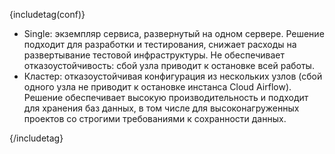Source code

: {includetag(conf)}

- Single: экземпляр сервиса, развернутый на одном сервере. Решение подходит для разработки и тестирования, снижает расходы на развертывание тестовой инфраструктуры. Не обеспечивает отказоустойчивость: сбой узла приводит к остановке всей работы.
- Кластер: отказоустойчивая конфигурация из нескольких узлов (сбой одного узла не приводит к остановке инстанса Cloud Airflow). Решение обеспечивает высокую производительность и подходит для хранения баз данных, в том числе для высоконагруженных проектов со строгими требованиями к сохранности данных.

{/includetag}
-*-
→ **The task**
Report how many lines of the entries hold the string "Решение". Provide the number alone.

→ **Answer section**
2